The approach I’ve come up with instead is just to suggest an application layout, but allow the developer to do whatever he wants with the GUI. If someone can come up with a better way to do things, or if a particular circumstance requires that Woopsi be used in an unusual way, the programmer can just ignore the guidelines. However, anyone who doesn’t really know where to start will undoubtedly be grateful for some guidance. I’ll flesh this out some more in the documentation once everything’s finished (and try to keep the language simple and less scatty than my blog posts, which are generally just thoughts splurged into a text editor as they arise), but here’s a few initial ideas.
Imagine you want to create a DSOrganiser-style application. Breaking this down into components gives us a single application (an organiser) that contains a multitude of smaller subtasks, such as a calendar and a text viewer. We need an “Organiser” class that controls the rest of the system, and a set of classes for each subtask.
The Organiser class needs to be able to create and delete instances of the sub-tasks as required. It’s probably easiest to think of it as a combined menu system and task manager.

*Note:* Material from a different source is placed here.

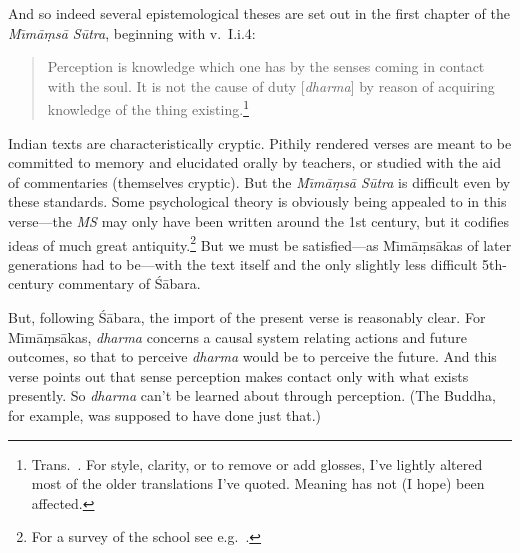 ﻿\documentclass[11pt]{amsart}
\begin{document}
And so indeed several epistemological theses are set out in the first chapter of the \emph{M\={\i}m\=a\d ms\=a S\=utra}, beginning with v.~I.i.4:\small \begin{quote}Perception is knowledge which one has by the senses coming in contact with the soul. It is not the cause of duty [\emph{dharma}] by reason of acquiring knowledge of the thing existing.\footnote{Trans.~\citet{jaimini1923mimamsa}. For style, clarity, or to remove or add glosses, I've lightly altered most of the older translations I've quoted. Meaning has not (I hope) been affected.}\end{quote}\normalsize Indian texts are characteristically cryptic. Pithily rendered verses are meant to be committed to memory and elucidated orally by teachers, or studied with the aid of commentaries (themselves cryptic). But the \emph{M\={\i}m\=a\d ms\=a S\=utra} is difficult even by these standards. Some psychological theory is obviously being appealed to in this verse---the \emph{MS} may only have been written around the 1st century, but it codifies ideas of much great antiquity.\footnote{For a survey of the school see e.g.~\citet{keith1921karma}.} But we must be satisfied---as M\={\i}m\=a\d ms\=akas of later generations had to be---with the text itself and the only slightly less difficult 5th-century commentary of \small\'S\normalsize \=abara.

But, following \small\'S\normalsize \=abara, the import of the present verse is reasonably clear. For M\={\i}m\=a\d ms\=akas, \emph{dharma} concerns a causal system relating actions and future outcomes, so that to perceive \emph{dharma} would be to perceive the future. And this verse points out that sense perception makes contact only with what exists presently. So \emph{dharma} can't be learned about through perception. (The Buddha, for example, was supposed to have done just that.)
\end{document}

It would look something like this (near-pseudocode):
class Organiser : EventHandler Calendar* calendar TextEditor* editor WebBrowser* browser Woopsi* woopsi Screen* screen Window* window void createMenu() void closeTask(identifier) void handleClick(EventArgs event) end
The Organiser contains pointers to each of its subtasks. Its “createMenu” function creates a new screen and a window with a bank of buttons - each button represents one of the subtasks that the Organiser contains. When clicked, each button runs the “handleClick” function. This function works out which button was clicked, by checking the EventArgs struct, and creates an instance of that subtask.
When a subtask’s window closes, the subtask’s class calls the Organiser’s “closeTask” function. This can either do nothing (assuming we want the task to remain in memory) or add the task to a deletion queue (aha - this is where the idea for a task manager class/base task classes came from) to be deleted later. The task can’t delete itself, obviously, or the developer ends up with the same problem I had when gadgets were trying to delete themselves and were breaking the call stack.
Each subtask automatically creates its own window and handles its own initalisation; it also sets the window’s EventHandler to the subtask class, like this:
class SubTask : EventHandler SubTask() window = new Window() window->setEventHandler(this) end end
The main.cpp file would look something like this:
main() create woopsi create main screen create instance of Organiser class loop run woopsi end end
If I did go down the route of creating a task manager class, I could give Woopsi an instance of that class by default. The Organiser could be added to Woopsi’s task list and (this is the smart bit) closing that task would close all of the Organiser’s child tasks. Also (and this is another smart bit), since the Organiser creates its own screen and is essentially self-contained within a set of classes, it is a modular component. If someone wants to include your BSD-licenced (hint hint) organiser within their suite of simple window-based games, they just need to add your classes to their code and register the task with Woopsi’s task manager. They’ve instantly added a huge amount of new functionality to their own ROM.
Of course, this falls apart if the ROM exceeds 4MB or uses all of the DS’ RAM. At this point, I start thinking about time slicing and requesting memory from Woopsi, and decide that WoopsiOS is going a little too far.